On Sunday morning, they asked you and the other managers to come over to play some games together as they were bored and out of things to do since they've been in quarantined for almost a year.
15 of you, 11 X1 members + you and 3 other managers, played various types of games, from board games to video games to simple games the whole day, having breakfast, lunch and dinner in between. It was close to night time so the other 3 managers had to leave for some work/home so you're the only manager who stayed to take care of them. The maknae line had already went to bed as they had school the next day.
You're left with the hyung line so you suggest they go to sleep early so that you can head home to rest. But they have something else in mind...
"Let's play one last juicy game before you go..." Seungwoo suggested.
"Juicy...?" you questioned
"Okay then let's play truth or dare!" Seungyoun said.
So the remaining 6 of you played a round of truth or dare, you know it's always save to pick truth because who know what dares they'll make you do.
"Y/N's turn! Truth or dare?" Wooseok asked.
"Why do you even bother asking...she always chooses truth" Yohan said sarcastically and that made you feel challenged.
"Says who? Dare!" you said.
"Fell right into our trap!" you heard Seungwoo whisper.
"Trap? What do you mean?" you ask him.
"So, we have a dare for you but we can't do it here" Seungyoun explained.
"Oh boy, what crazy things are they gonna ask you to do now" you thought.
"Okay so where should we do it?" you asked.
"Your house" Wooseok answered.
"My house...? Why?" you ask.
"You'll see" Yohan smirked and in a flash the 6 six you sat in the car and head off to your house.
"Woah this house is huge...You live here all alone?" Hangyul said amazed when you arrived.

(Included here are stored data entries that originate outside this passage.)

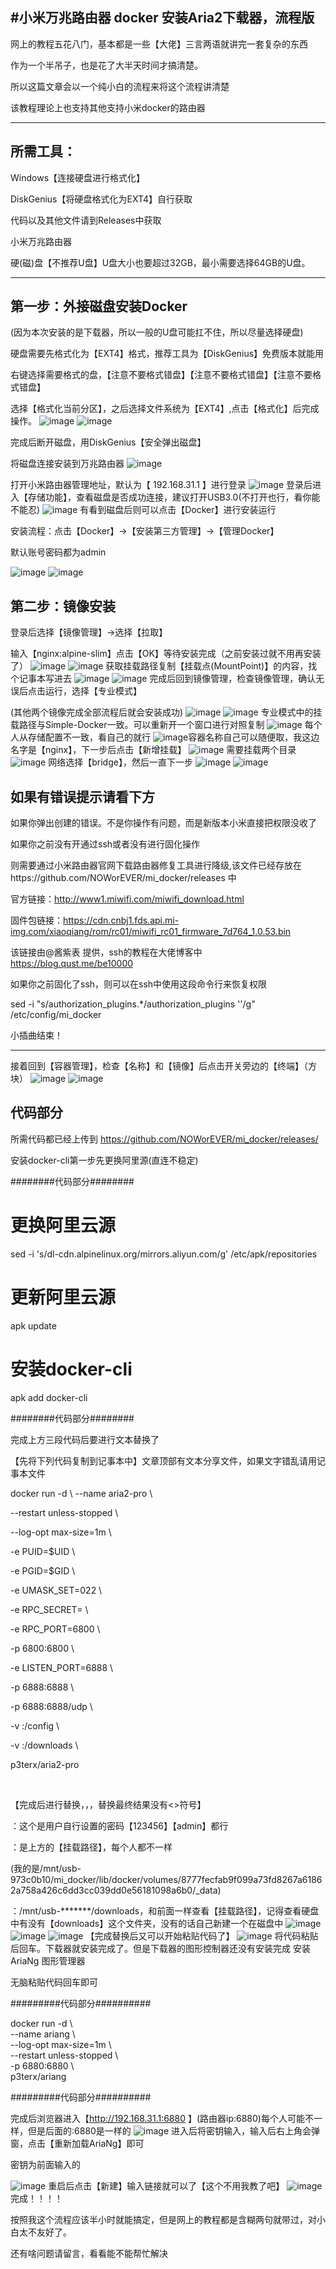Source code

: #小米万兆路由器 docker 安装Aria2下载器，流程版
-------------------------------------------------------
​​网上的教程五花八门，基本都是一些【大佬】三言两语就讲完一套复杂的东西

作为一个半吊子，也是花了大半天时间才搞清楚。

所以这篇文章会以一个纯小白的流程来将这个流程讲清楚

该教程理论上也支持其他支持小米docker的路由器

-------------------------------------------------------
所需工具：
---
Windows【连接硬盘进行格式化】

DiskGenius【将硬盘格式化为EXT4】自行获取

代码以及其他文件请到Releases中获取

小米万兆路由器

硬(磁)盘【不推荐U盘】U盘大小也要超过32GB，最小需要选择64GB的U盘。

-------------------------------------------------------
第一步：外接磁盘安装Docker
---

(因为本次安装的是下载器，所以一般的U盘可能扛不住，所以尽量选择硬盘)

硬盘需要先格式化为【EXT4】格式，推荐工具为【DiskGenius】免费版本就能用

右键选择需要格式的盘，【注意不要格式错盘】【注意不要格式错盘】【注意不要格式错盘】

选择【格式化当前分区】，之后选择文件系统为【EXT4】,点击【格式化】后完成操作。
![image](https://github.com/NOWorEVER/mi_docker/assets/57054154/ece9acfe-dbbf-4e4a-8d06-d405d4179f90)
![image](https://github.com/NOWorEVER/mi_docker/assets/57054154/5f06e836-6b8c-4cee-9bcb-ea8719dde831)



完成后断开磁盘，用DiskGenius【安全弹出磁盘】

​将磁盘连接安装到万兆路由器
![image](https://github.com/NOWorEVER/mi_docker/assets/57054154/d07f9c8b-824a-4e3e-b0ab-a2688bac2b19)

打开小米路由器管理地址，默认为【 192.168.31.1 】进行登录
![image](https://github.com/NOWorEVER/mi_docker/assets/57054154/7c6abce9-3d8b-46cb-b9f2-696c291f22bf)
登录后进入【存储功能】，查看磁盘是否成功连接，建议打开USB3.0(不打开也行，看你能不能忍)
![image](https://github.com/NOWorEVER/mi_docker/assets/57054154/5fc9c833-53bd-47d1-818a-c248e9e68ba7)
有看到磁盘后则可以点击【Docker】进行安装运行

安装流程：点击【Docker】→【安装第三方管理】→【管理Docker】

默认账号密码都为admin

![image](https://github.com/NOWorEVER/mi_docker/assets/57054154/01b9cb40-e15b-43ae-a90d-38929aef7c4b)
![image](https://github.com/NOWorEVER/mi_docker/assets/57054154/d75267d5-ff11-40d5-b532-0fcc05cf80a2)

第二步：镜像安装
---
登录后选择【镜像管理】→选择【拉取】

输入【nginx:alpine-slim】点击【OK】等待安装完成（之前安装过就不用再安装了）
![image](https://github.com/NOWorEVER/mi_docker/assets/57054154/101b2a58-c9c4-4a06-88e3-9d36d88aceaa)
![image](https://github.com/NOWorEVER/mi_docker/assets/57054154/324311c2-24af-446a-aa9f-79c40af70224)
获取挂载路径
​复制【挂载点(MountPoint)】的内容，找个记事本写进去
![image](https://github.com/NOWorEVER/mi_docker/assets/57054154/11d796cd-245a-439e-9a65-b5a48a2716e7)
![image](https://github.com/NOWorEVER/mi_docker/assets/57054154/6a34bc28-723b-4b60-93f6-9541e822cdb8)
完成后回到镜像管理，检查镜像管理，确认无误后点击运行，选择【专业模式】

(其他两个镜像完成全部流程后就会安装成功)
![image](https://github.com/NOWorEVER/mi_docker/assets/57054154/ea042e6a-5ed8-4c13-a46c-7d55bf8dc625)
![image](https://github.com/NOWorEVER/mi_docker/assets/57054154/46e53f6e-79d7-49a7-9014-1659450dabc4)
专业模式中的挂载路径与Simple-Docker一致。可以重新开一个窗口进行对照复制
![image](https://github.com/NOWorEVER/mi_docker/assets/57054154/2399d1bc-bfb3-4389-8edc-58f6c19c812e)
​每个人从存储配置不一致，看自己的就行
![image](https://github.com/NOWorEVER/mi_docker/assets/57054154/8cddee38-8e08-4245-8926-e3a756ecffe2)
​容器名称自己可以随便取，我这边名字是【nginx】，下一步后点击【新增挂载】
![image](https://github.com/NOWorEVER/mi_docker/assets/57054154/2f5b61c7-68be-45f6-8cdb-8aeab5079b6d)
​需要挂载两个目录
![image](https://github.com/NOWorEVER/mi_docker/assets/57054154/87ac691c-323f-4de0-ac3b-30f4fa9426d5)
网络选择【bridge】，然后一直下一步
![image](https://github.com/NOWorEVER/mi_docker/assets/57054154/eb23bb87-5866-4871-b2af-6235932f493e)
![image](https://github.com/NOWorEVER/mi_docker/assets/57054154/6e71cdd7-9405-4ad8-8d30-6c8fbde78a47)

如果有错误提示请看下方
---
如果你弹出创建的错误。不是你操作有问题，而是新版本小米直接把权限没收了

如果你之前没有开通过ssh或者没有进行固化操作

则需要通过小米路由器官网下载路由器修复工具进行降级,该文件已经存放在https://github.com/NOWorEVER/mi_docker/releases 中

官方链接：http://www1.miwifi.com/miwifi_download.html

固件包链接：https://cdn.cnbj1.fds.api.mi-img.com/xiaoqiang/rom/rc01/miwifi_rc01_firmware_7d764_1.0.53.bin


该链接由@酱紫表 ​提供，ssh的教程在大佬博客中 https://blog.qust.me/be10000

如果你之前固化了ssh，则可以在ssh中使用这段命令行来恢复权限

sed -i "s/authorization_plugins.*/authorization_plugins ''/g" /etc/config/mi_docker

小插曲结束！

---------------------------------------
接着回到【容器管理】，检查【名称】和【镜像】后点击开关旁边的【终端】（方块）
![image](https://github.com/NOWorEVER/mi_docker/assets/57054154/243b8e72-7fbd-48ba-8b95-73cd50fa39c2)
![image](https://github.com/NOWorEVER/mi_docker/assets/57054154/785d3d6e-be55-473c-8ea6-f17c221cb8e5)

代码部分
---
所需代码都已经上传到 https://github.com/NOWorEVER/mi_docker/releases/


安装docker-cli第一步先更换阿里源(直连不稳定)

########代码部分########

# 更换阿里云源

sed -i 's/dl-cdn.alpinelinux.org/mirrors.aliyun.com/g' /etc/apk/repositories

 

# 更新阿里云源

apk update

 

# 安装docker-cli

apk add docker-cli

########代码部分########

​完成上方三段代码后要进行文本替换了

【先将下列代码复制到记事本中】文章顶部有文本分享文件，如果文字错乱请用记事本文件

 

docker run -d \ 
--name aria2-pro \

--restart unless-stopped \

--log-opt max-size=1m \

-e PUID=$UID \

-e PGID=$GID \

-e UMASK_SET=022 \

-e RPC_SECRET=<TOKEN> \

-e RPC_PORT=6800 \

-p 6800:6800 \

-e LISTEN_PORT=6888 \

-p 6888:6888 \

-p 6888:6888/udp \

-v <CONFIG>:/config \

-v <DOWNLOADS>:/downloads \

p3terx/aria2-pro

​

​【完成后进行替换<TOKEN>，<CONFIG>，<DOWNLOADS>，替换最终结果没有<>符号】

​<TOKEN>：这个是用户自行设置的密码【123456】【admin】都行

​<CONFIG>：是上方的【挂载路径】，每个人都不一样

​(我的是/mnt/usb-973c0b10/mi_docker/lib/docker/volumes/8777fecfab9f099a73fd8267a61862a758a426c6dd3cc039dd0e56181098a6b0/_data)

​<DOWNLOADS>：/mnt/usb-*******/downloads，和前面一样查看【挂载路径】，记得查看硬盘中有没有【downloads】这个文件夹，没有的话自己新建一个在磁盘中
![image](https://github.com/NOWorEVER/mi_docker/assets/57054154/6e59e3e7-3ab8-4dda-b266-f187e4090307)
![image](https://github.com/NOWorEVER/mi_docker/assets/57054154/ee3dea97-bf1a-4742-a9e5-816929b9c2c1)
![image](https://github.com/NOWorEVER/mi_docker/assets/57054154/27ca8556-df1d-4131-902d-5047966e4a29)
【完成替换后又可以开始粘贴代码了】
![image](https://github.com/NOWorEVER/mi_docker/assets/57054154/0d4dcf4b-3663-4593-aa3b-304b0e0c4dd1)
将代码粘贴后回车。下载器就安装完成了。但是下载器的图形控制器还没有安装完成
安装 AriaNg 图形管理器

​无脑粘贴代码回车即可

#########代码部分##########

docker run -d \     
--name ariang \     
--log-opt max-size=1m \     
--restart unless-stopped \     
-p 6880:6880 \     
p3terx/ariang

#########代码部分##########

 

完成后浏览器进入【http://192.168.31.1:6880 】(路由器ip:6880)每个人可能不一样，但是后面的:6880是一样的
​![image](https://github.com/NOWorEVER/mi_docker/assets/57054154/e10ff109-1957-44fd-aae9-2fc74c14b12f)
进入后将密钥输入，输入后右上角会弹窗，点击【重新加载AriaNg】即可

密钥为前面输入的​<TOKEN>

![image](https://github.com/NOWorEVER/mi_docker/assets/57054154/4b3f51b4-ccf4-4127-b8fe-033342b46044)
重启后点击【新建】输入链接就可以了【这个不用我教了吧】
![image](https://github.com/NOWorEVER/mi_docker/assets/57054154/9e7d7032-d652-443b-b4e3-dd3c735a6822)
完成！！！！

​按照我这个流程应该半小时就能搞定，但是网上的教程都是含糊两句就带过，对小白太不友好了。

​还有啥问题请留言，看看能不能帮忙解决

You turned to answer him but something about him makes you feel butterflies. You've had this huge crush on him ever since you saw him at Music Bank when he first debuted in IM, you didn't dare to approach him that time so you were over the moon when you heard that you were in charge of X1, the group that Hangyul newly debuted in. Sure, the other member's visuals were stunning too but somehow there's only Hangyul in your eyes. He was the shy type so you never really gotten a chance to really talk to him, especially because the other members would be swarming with questions to ask you or stories to tell you before you can even say "Hi" to him. You stood there staring at him until he turned around to look at you, catching you off guard. The both of you turned away from each other, embarrassed.
"Yeah, my parents left this for me before they passed away" you answered.
"Ohh I'm sorry, I didn't mean too..." Hangyul apologized.
"That's okay...I'm used to it now" you answered and opened the door to let them in.
They explored the house with amazement. There's 10 rooms, 7 toilets, 3 kitchens (one for upstairs, two for downstairs) and a lot of living room space.
"I'm glad we decided to come here, its perfect for the dare" Yohan said.
"So what's the dare?" you asked when everyone's done exploring.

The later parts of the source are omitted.